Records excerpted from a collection
- - -
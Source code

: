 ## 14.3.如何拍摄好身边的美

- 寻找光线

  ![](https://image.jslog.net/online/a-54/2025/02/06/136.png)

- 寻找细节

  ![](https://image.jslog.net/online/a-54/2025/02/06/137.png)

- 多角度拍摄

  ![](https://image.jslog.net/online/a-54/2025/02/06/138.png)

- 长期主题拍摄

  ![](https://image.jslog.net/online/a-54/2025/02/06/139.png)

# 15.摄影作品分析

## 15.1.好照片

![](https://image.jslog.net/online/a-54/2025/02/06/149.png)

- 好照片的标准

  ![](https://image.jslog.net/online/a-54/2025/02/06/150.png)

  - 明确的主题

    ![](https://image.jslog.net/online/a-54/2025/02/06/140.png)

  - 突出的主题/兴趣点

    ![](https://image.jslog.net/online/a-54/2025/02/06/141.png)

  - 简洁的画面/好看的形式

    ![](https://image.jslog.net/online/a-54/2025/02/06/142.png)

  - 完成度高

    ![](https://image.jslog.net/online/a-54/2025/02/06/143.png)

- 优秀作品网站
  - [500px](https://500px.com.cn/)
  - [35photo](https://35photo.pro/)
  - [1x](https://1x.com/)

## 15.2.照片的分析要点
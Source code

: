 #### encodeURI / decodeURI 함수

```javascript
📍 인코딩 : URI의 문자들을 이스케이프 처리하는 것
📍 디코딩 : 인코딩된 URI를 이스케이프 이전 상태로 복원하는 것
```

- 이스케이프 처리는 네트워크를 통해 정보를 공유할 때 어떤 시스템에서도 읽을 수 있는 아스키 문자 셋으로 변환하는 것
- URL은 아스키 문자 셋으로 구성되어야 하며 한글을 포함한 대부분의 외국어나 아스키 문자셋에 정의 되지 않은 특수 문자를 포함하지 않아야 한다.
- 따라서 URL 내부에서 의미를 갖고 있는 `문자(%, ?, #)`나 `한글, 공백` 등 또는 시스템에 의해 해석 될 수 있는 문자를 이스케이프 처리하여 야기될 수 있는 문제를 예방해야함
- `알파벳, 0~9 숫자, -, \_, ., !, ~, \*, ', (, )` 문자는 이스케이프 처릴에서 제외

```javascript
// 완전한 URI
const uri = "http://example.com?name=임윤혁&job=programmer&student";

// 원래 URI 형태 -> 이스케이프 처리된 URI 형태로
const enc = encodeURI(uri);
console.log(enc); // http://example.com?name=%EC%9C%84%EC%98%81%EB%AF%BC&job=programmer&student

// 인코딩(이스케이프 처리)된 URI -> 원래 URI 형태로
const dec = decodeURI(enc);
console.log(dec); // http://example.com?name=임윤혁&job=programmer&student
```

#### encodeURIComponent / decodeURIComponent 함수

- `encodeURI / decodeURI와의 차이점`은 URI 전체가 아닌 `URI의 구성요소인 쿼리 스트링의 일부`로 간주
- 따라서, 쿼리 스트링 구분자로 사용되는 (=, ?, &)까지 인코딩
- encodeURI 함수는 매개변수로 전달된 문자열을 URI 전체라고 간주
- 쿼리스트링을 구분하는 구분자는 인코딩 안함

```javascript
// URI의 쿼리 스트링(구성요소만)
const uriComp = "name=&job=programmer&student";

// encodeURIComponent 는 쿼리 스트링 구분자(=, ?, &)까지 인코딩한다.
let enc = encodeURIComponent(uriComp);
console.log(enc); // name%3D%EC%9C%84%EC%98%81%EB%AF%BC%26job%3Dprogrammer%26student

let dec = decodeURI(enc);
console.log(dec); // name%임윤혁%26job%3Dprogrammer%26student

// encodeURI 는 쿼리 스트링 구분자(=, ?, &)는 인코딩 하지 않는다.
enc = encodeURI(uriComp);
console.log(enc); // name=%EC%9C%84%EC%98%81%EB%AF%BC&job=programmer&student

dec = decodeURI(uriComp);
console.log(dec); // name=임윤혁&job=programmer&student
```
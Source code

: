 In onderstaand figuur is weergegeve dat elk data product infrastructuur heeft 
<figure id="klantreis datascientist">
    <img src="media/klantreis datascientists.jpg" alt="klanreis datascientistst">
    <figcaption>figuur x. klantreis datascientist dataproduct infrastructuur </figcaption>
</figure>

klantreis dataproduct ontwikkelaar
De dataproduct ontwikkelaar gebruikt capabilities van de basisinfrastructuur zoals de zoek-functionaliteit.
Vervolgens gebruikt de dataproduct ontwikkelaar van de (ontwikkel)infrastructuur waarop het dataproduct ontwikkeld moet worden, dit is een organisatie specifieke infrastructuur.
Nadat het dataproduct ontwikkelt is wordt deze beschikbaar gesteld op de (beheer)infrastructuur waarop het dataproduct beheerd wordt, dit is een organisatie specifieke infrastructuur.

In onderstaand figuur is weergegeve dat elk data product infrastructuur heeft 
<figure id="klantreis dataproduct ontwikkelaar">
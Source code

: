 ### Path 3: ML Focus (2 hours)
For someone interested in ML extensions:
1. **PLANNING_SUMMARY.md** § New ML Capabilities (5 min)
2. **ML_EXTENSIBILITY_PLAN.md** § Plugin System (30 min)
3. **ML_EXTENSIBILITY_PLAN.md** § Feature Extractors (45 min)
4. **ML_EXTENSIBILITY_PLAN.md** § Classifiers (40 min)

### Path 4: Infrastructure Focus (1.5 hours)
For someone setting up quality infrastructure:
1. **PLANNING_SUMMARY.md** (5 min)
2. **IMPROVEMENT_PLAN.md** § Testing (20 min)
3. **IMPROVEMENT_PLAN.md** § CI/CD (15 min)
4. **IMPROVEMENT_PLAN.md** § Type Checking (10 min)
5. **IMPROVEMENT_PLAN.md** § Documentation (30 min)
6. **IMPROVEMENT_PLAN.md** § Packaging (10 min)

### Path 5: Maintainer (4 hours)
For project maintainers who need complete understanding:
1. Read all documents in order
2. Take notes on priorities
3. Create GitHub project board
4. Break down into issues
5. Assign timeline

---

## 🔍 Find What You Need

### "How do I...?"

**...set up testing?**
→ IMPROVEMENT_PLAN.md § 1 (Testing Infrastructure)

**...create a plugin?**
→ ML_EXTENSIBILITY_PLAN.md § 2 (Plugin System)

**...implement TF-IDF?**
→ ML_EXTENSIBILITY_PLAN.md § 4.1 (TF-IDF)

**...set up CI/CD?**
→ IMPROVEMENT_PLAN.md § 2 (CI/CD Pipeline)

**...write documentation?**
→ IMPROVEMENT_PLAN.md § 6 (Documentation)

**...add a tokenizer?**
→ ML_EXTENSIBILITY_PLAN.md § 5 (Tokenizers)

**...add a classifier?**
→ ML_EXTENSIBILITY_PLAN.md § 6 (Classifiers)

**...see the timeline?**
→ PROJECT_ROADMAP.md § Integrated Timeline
- - -
Your answer must be the complete data, repeated word for word.

#### Result
Source code

: ## 14.3.如何拍摄好身边的美

- 寻找光线

  ![](https://image.jslog.net/online/a-54/2025/02/06/136.png)

- 寻找细节

  ![](https://image.jslog.net/online/a-54/2025/02/06/137.png)

- 多角度拍摄

  ![](https://image.jslog.net/online/a-54/2025/02/06/138.png)

- 长期主题拍摄

  ![](https://image.jslog.net/online/a-54/2025/02/06/139.png)

# 15.摄影作品分析

## 15.1.好照片

![](https://image.jslog.net/online/a-54/2025/02/06/149.png)

- 好照片的标准

  ![](https://image.jslog.net/online/a-54/2025/02/06/150.png)

  - 明确的主题

    ![](https://image.jslog.net/online/a-54/2025/02/06/140.png)

  - 突出的主题/兴趣点

    ![](https://image.jslog.net/online/a-54/2025/02/06/141.png)

  - 简洁的画面/好看的形式

    ![](https://image.jslog.net/online/a-54/2025/02/06/142.png)

  - 完成度高

    ![](https://image.jslog.net/online/a-54/2025/02/06/143.png)

- 优秀作品网站
  - [500px](https://500px.com.cn/)
  - [35photo](https://35photo.pro/)
  - [1x](https://1x.com/)

## 15.2.照片的分析要点
Source code

: #### encodeURI / decodeURI 함수

```javascript
📍 인코딩 : URI의 문자들을 이스케이프 처리하는 것
📍 디코딩 : 인코딩된 URI를 이스케이프 이전 상태로 복원하는 것
```

- 이스케이프 처리는 네트워크를 통해 정보를 공유할 때 어떤 시스템에서도 읽을 수 있는 아스키 문자 셋으로 변환하는 것
- URL은 아스키 문자 셋으로 구성되어야 하며 한글을 포함한 대부분의 외국어나 아스키 문자셋에 정의 되지 않은 특수 문자를 포함하지 않아야 한다.
- 따라서 URL 내부에서 의미를 갖고 있는 `문자(%, ?, #)`나 `한글, 공백` 등 또는 시스템에 의해 해석 될 수 있는 문자를 이스케이프 처리하여 야기될 수 있는 문제를 예방해야함
- `알파벳, 0~9 숫자, -, \_, ., !, ~, \*, ', (, )` 문자는 이스케이프 처릴에서 제외

```javascript
// 완전한 URI
const uri = "http://example.com?name=임윤혁&job=programmer&student";

// 원래 URI 형태 -> 이스케이프 처리된 URI 형태로
const enc = encodeURI(uri);
console.log(enc); // http://example.com?name=%EC%9C%84%EC%98%81%EB%AF%BC&job=programmer&student

// 인코딩(이스케이프 처리)된 URI -> 원래 URI 형태로
const dec = decodeURI(enc);
console.log(dec); // http://example.com?name=임윤혁&job=programmer&student
```

#### encodeURIComponent / decodeURIComponent 함수

- `encodeURI / decodeURI와의 차이점`은 URI 전체가 아닌 `URI의 구성요소인 쿼리 스트링의 일부`로 간주
- 따라서, 쿼리 스트링 구분자로 사용되는 (=, ?, &)까지 인코딩
- encodeURI 함수는 매개변수로 전달된 문자열을 URI 전체라고 간주
- 쿼리스트링을 구분하는 구분자는 인코딩 안함

```javascript
// URI의 쿼리 스트링(구성요소만)
const uriComp = "name=&job=programmer&student";

// encodeURIComponent 는 쿼리 스트링 구분자(=, ?, &)까지 인코딩한다.
let enc = encodeURIComponent(uriComp);
console.log(enc); // name%3D%EC%9C%84%EC%98%81%EB%AF%BC%26job%3Dprogrammer%26student

let dec = decodeURI(enc);
console.log(dec); // name%임윤혁%26job%3Dprogrammer%26student

// encodeURI 는 쿼리 스트링 구분자(=, ?, &)는 인코딩 하지 않는다.
enc = encodeURI(uriComp);
console.log(enc); // name=%EC%9C%84%EC%98%81%EB%AF%BC&job=programmer&student

dec = decodeURI(uriComp);
console.log(dec); // name=임윤혁&job=programmer&student
```
Source code

: In onderstaand figuur is weergegeve dat elk data product infrastructuur heeft 
<figure id="klantreis datascientist">
    <img src="media/klantreis datascientists.jpg" alt="klanreis datascientistst">
    <figcaption>figuur x. klantreis datascientist dataproduct infrastructuur </figcaption>
</figure>

klantreis dataproduct ontwikkelaar
De dataproduct ontwikkelaar gebruikt capabilities van de basisinfrastructuur zoals de zoek-functionaliteit.
Vervolgens gebruikt de dataproduct ontwikkelaar van de (ontwikkel)infrastructuur waarop het dataproduct ontwikkeld moet worden, dit is een organisatie specifieke infrastructuur.
Nadat het dataproduct ontwikkelt is wordt deze beschikbaar gesteld op de (beheer)infrastructuur waarop het dataproduct beheerd wordt, dit is een organisatie specifieke infrastructuur.

In onderstaand figuur is weergegeve dat elk data product infrastructuur heeft 
<figure id="klantreis dataproduct ontwikkelaar">
Source code

: ### Path 3: ML Focus (2 hours)
For someone interested in ML extensions:
1. **PLANNING_SUMMARY.md** § New ML Capabilities (5 min)
2. **ML_EXTENSIBILITY_PLAN.md** § Plugin System (30 min)
3. **ML_EXTENSIBILITY_PLAN.md** § Feature Extractors (45 min)
4. **ML_EXTENSIBILITY_PLAN.md** § Classifiers (40 min)

### Path 4: Infrastructure Focus (1.5 hours)
For someone setting up quality infrastructure:
1. **PLANNING_SUMMARY.md** (5 min)
2. **IMPROVEMENT_PLAN.md** § Testing (20 min)
3. **IMPROVEMENT_PLAN.md** § CI/CD (15 min)
4. **IMPROVEMENT_PLAN.md** § Type Checking (10 min)
5. **IMPROVEMENT_PLAN.md** § Documentation (30 min)
6. **IMPROVEMENT_PLAN.md** § Packaging (10 min)

### Path 5: Maintainer (4 hours)
For project maintainers who need complete understanding:
1. Read all documents in order
2. Take notes on priorities
3. Create GitHub project board
4. Break down into issues
5. Assign timeline

---

## 🔍 Find What You Need

### "How do I...?"

**...set up testing?**
→ IMPROVEMENT_PLAN.md § 1 (Testing Infrastructure)

**...create a plugin?**
→ ML_EXTENSIBILITY_PLAN.md § 2 (Plugin System)

**...implement TF-IDF?**
→ ML_EXTENSIBILITY_PLAN.md § 4.1 (TF-IDF)

**...set up CI/CD?**
→ IMPROVEMENT_PLAN.md § 2 (CI/CD Pipeline)

**...write documentation?**
→ IMPROVEMENT_PLAN.md § 6 (Documentation)

**...add a tokenizer?**
→ ML_EXTENSIBILITY_PLAN.md § 5 (Tokenizers)

**...add a classifier?**
→ ML_EXTENSIBILITY_PLAN.md § 6 (Classifiers)

**...see the timeline?**
→ PROJECT_ROADMAP.md § Integrated Timeline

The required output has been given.